If a tiger is going to bite you, will you ask for help?
A popular answer in the Chinese online community goes: "No, I won't. I may just die if no one helps me. But if someone does, I'll need to say 'hi'."
The joke is from female stand-up comedian Niao Niao who became famous largely by making fun of social phobia, a problem plaguing a growing number of young Chinese people.
The term "social phobia", shortened as shekong in Mandarin, has become an online buzzword in recent years as more and more young people say they're afraid of socialising in the real world.
Topics related to shekong are among the most heatedly discussed on social media apps like Weibo and Zhihu.
About 80 per cent of Chinese university students believe they have mild symptoms of social phobia, or social anxiety disorder, according to a survey of over 4,800 students by the China Youth Daily in November last year.
About seven per cent said they had serious symptoms, the survey found.
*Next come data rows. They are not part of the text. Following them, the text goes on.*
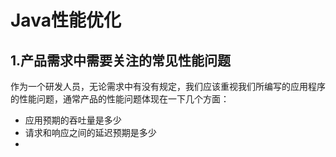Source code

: # Java性能优化

## 1.产品需求中需要关注的常见性能问题

​	作为一个研发人员，无论需求中有没有规定，我们应该重视我们所编写的应用程序的性能问题，通常产品的性能问题体现在一下几个方面：

- 应用预期的吞吐量是多少
- 请求和响应之间的延迟预期是多少
- 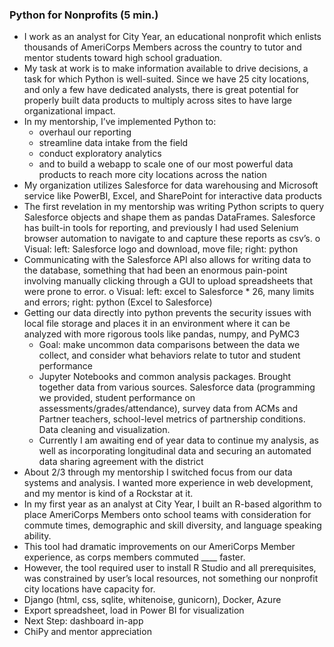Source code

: ### Python for Nonprofits (5 min.)
* I work as an analyst for City Year, an educational nonprofit which enlists thousands of AmeriCorps Members across the country to tutor and mentor students toward high school graduation.
* My task at work is to make information available to drive decisions, a task for which Python is well-suited. Since we have 25 city locations, and only a few have dedicated analysts, there is great potential for properly built data products to multiply across sites to have large organizational impact.
*	In my mentorship, I’ve implemented Python to:
    *	overhaul our reporting
    *	streamline data intake from the field
    *	conduct exploratory analytics
    *	and to build a webapp to scale one of our most powerful data products to reach more city locations across the nation
*	My organization utilizes Salesforce for data warehousing and Microsoft service like PowerBI, Excel, and SharePoint for interactive data products
*	The first revelation in my mentorship was writing Python scripts to query Salesforce objects and shape them as pandas DataFrames. Salesforce has built-in tools for reporting, and previously I had used Selenium browser automation to navigate to and capture these reports as csv’s.
o	Visual: left: Salesforce logo and download, move file; right: python
*	Communicating with the Salesforce API also allows for writing data to the database, something that had been an enormous pain-point involving manually clicking through a GUI to upload spreadsheets that were prone to error.
o	Visual: left: excel to Salesforce * 26, many limits and errors; right: python (Excel to Salesforce)
*	Getting our data directly into python prevents the security issues with local file storage and places it in an environment where it can be analyzed with more rigorous tools like pandas, numpy, and PyMC3
    *	Goal: make uncommon data comparisons between the data we collect, and consider what behaviors relate to tutor and student performance
    *	Jupyter Notebooks and common analysis packages. Brought together data from various sources. Salesforce data (programming we provided, student performance on assessments/grades/attendance), survey data from ACMs and Partner teachers, school-level metrics of partnership conditions. Data cleaning and visualization.
    *	Currently I am awaiting end of year data to continue my analysis, as well as incorporating longitudinal data and securing an automated data sharing agreement with the district
*	About 2/3 through my mentorship I switched focus from our data systems and analysis. I wanted more experience in web development, and my mentor is kind of a Rockstar at it.
*	In my first year as an analyst at City Year, I built an R-based algorithm to place AmeriCorps Members onto school teams with consideration for commute times, demographic and skill diversity, and language speaking ability.
*	This tool had dramatic improvements on our AmeriCorps Member experience, as corps members commuted ____ faster.
*	However, the tool required user to install R Studio and all prerequisites, was constrained by user’s local resources, not something our nonprofit city locations have capacity for.
*	Django (html, css, sqlite, whitenoise, gunicorn), Docker, Azure
*	Export spreadsheet, load in Power BI for visualization
*	Next Step: dashboard in-app
*	ChiPy and mentor appreciation
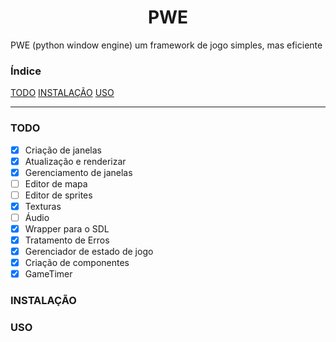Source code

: <h1 style="text-align: center;">PWE</h1>

PWE (python window engine) um framework de jogo simples, mas eficiente

### Índice
[TODO](#todo)  [INSTALAÇÃO](#instalação)  [USO](#uso)

---

### TODO
- [x] Criação de janelas
- [x] Atualização e renderizar
- [x] Gerenciamento de janelas
- [ ] Editor de mapa
- [ ] Editor de sprites
- [x] Texturas
- [ ] Áudio
- [x] Wrapper para o SDL
- [x] Tratamento de Erros
- [x] Gerenciador de estado de jogo  
- [x] Criação de componentes
- [x] GameTimer 

### INSTALAÇÃO



### USO
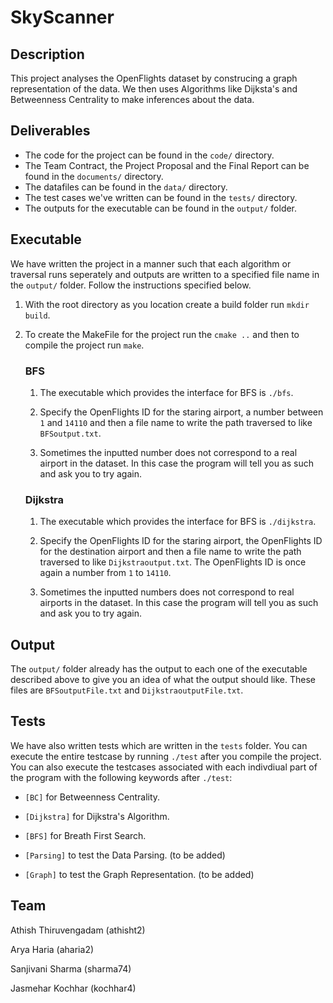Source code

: # SkyScanner

## Description
This project analyses the OpenFlights dataset by construcing a graph representation of the data. We then uses Algorithms like Dijksta's and Betweenness Centrality to make inferences about the data.

## Deliverables
* The code for the project can be found in the `code/` directory.
* The Team Contract, the Project Proposal and the Final Report can be found in the `documents/` directory.
* The datafiles can be found in the `data/` directory.
* The test cases we've written can be found in the `tests/` directory.
* The outputs for the executable can be found in the `output/` folder.

## Executable
We have written the project in a manner such that each algorithm or traversal runs seperately and outputs are written to a specified file name in the `output/` folder. Follow the instructions specified below.

1. With the root directory as you location create a build folder run `mkdir build`.

2. To create the MakeFile for the project run the `cmake ..` and then to compile the project run `make`.

    ### BFS

    1. The executable which provides the interface for BFS is `./bfs`.

    2. Specify the OpenFlights ID for the staring airport, a number between `1` and `14110` and then a file name to write the path traversed to like `BFSoutput.txt`.

    3. Sometimes the inputted number does not correspond to a real airport in the dataset. In this case the program will tell you as such and ask you to try again.

    ### Dijkstra

    1. The executable which provides the interface for BFS is `./dijkstra`.

    2. Specify the OpenFlights ID for the staring airport, the OpenFlights ID for the destination airport and then a file name to write the path traversed to like `Dijkstraoutput.txt`. The OpenFlights ID is once again a number from `1` to `14110`.

    3. Sometimes the inputted numbers does not correspond to real airports in the dataset. In this case the program will tell you as such and ask you to try again.

## Output
The `output/` folder already has the output to each one of the executable described above to give you an idea of what the output should like. These files are `BFSoutputFile.txt` and `DijkstraoutputFile.txt`.

## Tests
We have also written tests which are written in the `tests` folder. You can execute the entire testcase by running `./test` after you compile the project. You can also execute the testcases associated with each indivdiual part of the program with the following keywords after `./test`:

* `[BC]` for Betweenness Centrality.

* `[Dijkstra]` for Dijkstra's Algorithm.

* `[BFS]` for Breath First Search.

* `[Parsing]` to test the Data Parsing. (to be added)

* `[Graph]` to test the Graph Representation. (to be added)

## Team
Athish Thiruvengadam (athisht2)

Arya Haria (aharia2)

Sanjivani Sharma (sharma74)

Jasmehar Kochhar (kochhar4)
While the survey was based on self-perception, a medical study published in scientific journal PLOS One in 2020 also suggested that the rates of social anxiety symptoms among young people in seven countries, including China, are increasing.
The study, done by researchers from the US and Canada, found that in China, 32 per cent of people aged 16-29 years met the medical threshold for social phobia.
Huang Jing, a psychologist based in Hangzhou, Zhejiang province, eastern China, said wider social media usage and improved digital connectivity were major reasons for increased social anxiety.
"It is quite common among adolescents today, who, supposedly at an age of curiosity and exploration, often refuse to go out of their homes or meet anyone," she said.
"It's a global issue as social media dominates our daily life, but I think its influence on China, especially teenagers and young adults, is bigger than many other parts of the world. They are overly reliant on non face-to-face communication," she said.
Li Li, a 17-year-old girl in Shanghai, said after a week's study at school, she always stayed at home on weekends.
"I can be very talkative online, but when meeting people offline, I become shy, not knowing what to say," she said, "maybe it's because it's safer to communicate with people online, at least you're invisible."
Another reason, specific to China, is that many young adults, born in the era of China's one-child policy, grew up alone, and as a result, were overly protected by their parents and grandparents being the only child in the family, said Ji Longmei, a senior psychological consultant at Shanghai Soul Garden Mental Health Counselling Centre.
"On the one hand, they have no siblings to play with at home. On the other hand, they're facing higher expectations from the family in terms of academic achievement amid fierce educational competition, and therefore spend most of their time after school studying," she said.
"As the mother of one of my young clients' said about her son, he's now a PhD but isn't able to work or date a woman because of social phobia, needs to do nothing but study. She takes care of everything else, including tying his shoelaces," said Ji.
Despite the growing prevalence of the disorder, she believed the phrase is misused among people online.
"Not all people who label themselves as having social phobia really have this problem. In many cases they're just using it as an excuse to refuse to participate in certain events," she said.
However, the fact that shekong became a buzzword is a positive sign of increased public awareness about mental health, said Ji.
"A decade or two ago, no one suffering from depression would say publicly that they had this problem because they found it shameful. But today it's widely accepted and no one feels it is something to be ashamed of - the same is true with social phobia."